The loss is great. His was a unique sensibility: artistic, caustic, unsentimental, casting a Yeatsian cold eye on the human comedy, and in this way — with no false pieties, no dogma, no ideological crutches — revealing, with inescapable clarity, the rank injustices and murderous hypocrisies of power, and the ludicrous pretenses of power’s sycophants.

It was the artist in Vidal — largely overlooked, especially now, in death, as pages and pixels fill up with quick ricochets of his Wildean bon mots and Twitter-ready soundbites — that gave his work a special force. As with Tolstoy, Vidal’s fiction — the insight that it showed into the complexities of human nature and human society, and the accomplishment and subtlety with which this was put across — deepened and enriched his political and literary essays, gave them more credibility. And as with Tolstoy, you might not agree with every conclusion (although in matters of politics, society and culture, I very rarely disagreed with Vidal), but the art showed a mind, a spirit, that deserved to be taken seriously.

Vidal obviously relished his outsized, gadfly role in American politics and media: his self-appointed (and entirely credible) persona as the Alternative President to whatever poltroon happened to be occupying the White House at any given moment — even down to the issuing of his own “State of the Union” essays from time to time, always devastating in their corrosive wit and blistering truths about American society. The vast body of his non-fiction is captured best in the massive 1992 compendium, United States: 1,271 pages long — and not a boring passage in the entire book. (This is in itself a near-miraculous achievement of the art of prose; even Montaigne nods, but not Vidal.) Its three sections — State of the Art, State of the Union, and State of Being — comprise a kind of marvelous postgraduate education in life and learning — worth more, and far more useful, than a PhD from Harvard or an Oxford PPE.

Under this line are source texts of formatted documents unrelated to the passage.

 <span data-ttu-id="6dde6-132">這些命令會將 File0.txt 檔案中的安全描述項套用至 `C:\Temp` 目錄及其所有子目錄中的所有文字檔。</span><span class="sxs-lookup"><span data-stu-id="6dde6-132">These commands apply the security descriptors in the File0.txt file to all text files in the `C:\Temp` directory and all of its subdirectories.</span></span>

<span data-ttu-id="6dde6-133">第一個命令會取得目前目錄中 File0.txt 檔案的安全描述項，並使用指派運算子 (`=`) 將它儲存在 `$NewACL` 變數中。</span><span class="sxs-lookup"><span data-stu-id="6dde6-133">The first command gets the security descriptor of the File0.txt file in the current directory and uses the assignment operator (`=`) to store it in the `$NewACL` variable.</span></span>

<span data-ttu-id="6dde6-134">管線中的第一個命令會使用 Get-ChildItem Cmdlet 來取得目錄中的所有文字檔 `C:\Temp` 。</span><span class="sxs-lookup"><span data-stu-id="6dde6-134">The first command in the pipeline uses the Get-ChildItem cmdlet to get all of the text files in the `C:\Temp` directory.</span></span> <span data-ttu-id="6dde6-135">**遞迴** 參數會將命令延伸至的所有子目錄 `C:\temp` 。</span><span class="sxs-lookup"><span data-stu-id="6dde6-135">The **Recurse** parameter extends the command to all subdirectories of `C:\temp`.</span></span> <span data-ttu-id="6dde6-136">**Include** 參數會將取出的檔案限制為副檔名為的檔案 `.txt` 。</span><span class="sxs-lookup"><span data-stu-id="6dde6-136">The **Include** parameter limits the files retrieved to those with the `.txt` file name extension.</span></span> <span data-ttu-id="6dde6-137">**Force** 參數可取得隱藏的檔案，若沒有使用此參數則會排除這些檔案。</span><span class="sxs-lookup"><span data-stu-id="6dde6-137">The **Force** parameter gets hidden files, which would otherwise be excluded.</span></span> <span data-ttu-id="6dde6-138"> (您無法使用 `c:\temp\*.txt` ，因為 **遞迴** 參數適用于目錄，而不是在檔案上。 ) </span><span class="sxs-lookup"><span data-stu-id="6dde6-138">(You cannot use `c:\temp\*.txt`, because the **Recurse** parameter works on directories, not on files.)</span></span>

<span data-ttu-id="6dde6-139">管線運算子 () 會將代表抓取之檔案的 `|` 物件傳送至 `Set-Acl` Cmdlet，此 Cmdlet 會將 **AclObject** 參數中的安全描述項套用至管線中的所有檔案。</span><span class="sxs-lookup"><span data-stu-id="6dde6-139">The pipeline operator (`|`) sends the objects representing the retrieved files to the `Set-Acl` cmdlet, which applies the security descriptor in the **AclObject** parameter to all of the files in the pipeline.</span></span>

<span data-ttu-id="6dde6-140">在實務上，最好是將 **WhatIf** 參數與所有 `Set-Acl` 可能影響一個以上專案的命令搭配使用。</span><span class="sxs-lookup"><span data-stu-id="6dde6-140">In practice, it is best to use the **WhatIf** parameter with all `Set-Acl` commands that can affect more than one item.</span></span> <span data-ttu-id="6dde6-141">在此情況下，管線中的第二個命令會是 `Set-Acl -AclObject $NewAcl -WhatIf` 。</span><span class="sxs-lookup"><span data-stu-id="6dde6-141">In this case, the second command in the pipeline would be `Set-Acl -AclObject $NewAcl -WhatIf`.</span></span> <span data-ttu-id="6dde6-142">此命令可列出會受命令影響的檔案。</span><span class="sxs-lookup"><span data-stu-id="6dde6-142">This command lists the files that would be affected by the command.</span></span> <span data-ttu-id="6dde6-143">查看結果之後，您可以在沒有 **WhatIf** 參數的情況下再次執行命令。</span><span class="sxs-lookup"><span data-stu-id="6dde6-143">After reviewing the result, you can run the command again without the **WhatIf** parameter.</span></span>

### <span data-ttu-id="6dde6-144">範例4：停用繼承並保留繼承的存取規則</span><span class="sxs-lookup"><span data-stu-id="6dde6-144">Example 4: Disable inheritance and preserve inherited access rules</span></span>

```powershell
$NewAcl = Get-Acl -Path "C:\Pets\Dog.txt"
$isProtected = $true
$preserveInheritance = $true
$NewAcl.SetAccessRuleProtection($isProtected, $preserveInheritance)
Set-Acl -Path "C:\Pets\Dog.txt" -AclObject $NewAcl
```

It is here we see not only Vidal the thinker and media figure, but Vidal the man: steeped in history — like few others of his time and almost no one of our day — yet also riding on the sharp, cool edge of modernity as it sliced its way through the 20th century. He seemed to radiate a sense of liberation, in many forms: political, sexual, cultural. He was also a consummate detector of bullshit, and a ruthless dismantler of its celebrated dispensers. (His evisceration of John Updike — “Rabbit’s Own Burrow” — is a splenetic wonder, on a par with Mark Twain’s takedown of Fennimore Cooper or Robert Graves’ demolition of Ezra Pound, leaving the reader incapable of taking the victim seriously again.)

But again, I come back to the fiction. I think this is where Vidal’s true greatness lies. Perhaps so much in the “experimental” novels, the surreal affairs like Myra Breckenridge, Duluth, and Live From Golgotha. As enjoyable and insightful as these are, they seem to me more like extensions of his political writings: send-ups, or mash-ups, of American society, in broad strokes, a species of commentary. Of course, this might just be a matter of personal taste. But for me, his accomplishment reaches its height in several of his other novels, most of them in historical settings, which are brought to uncanny life through the sharply-realized consciousness of individual human beings. Though the novels are set in the past, these characters are always in their present, in the eternal now where we all live, making our way through the chaos of the moment to the forever-unknowable future.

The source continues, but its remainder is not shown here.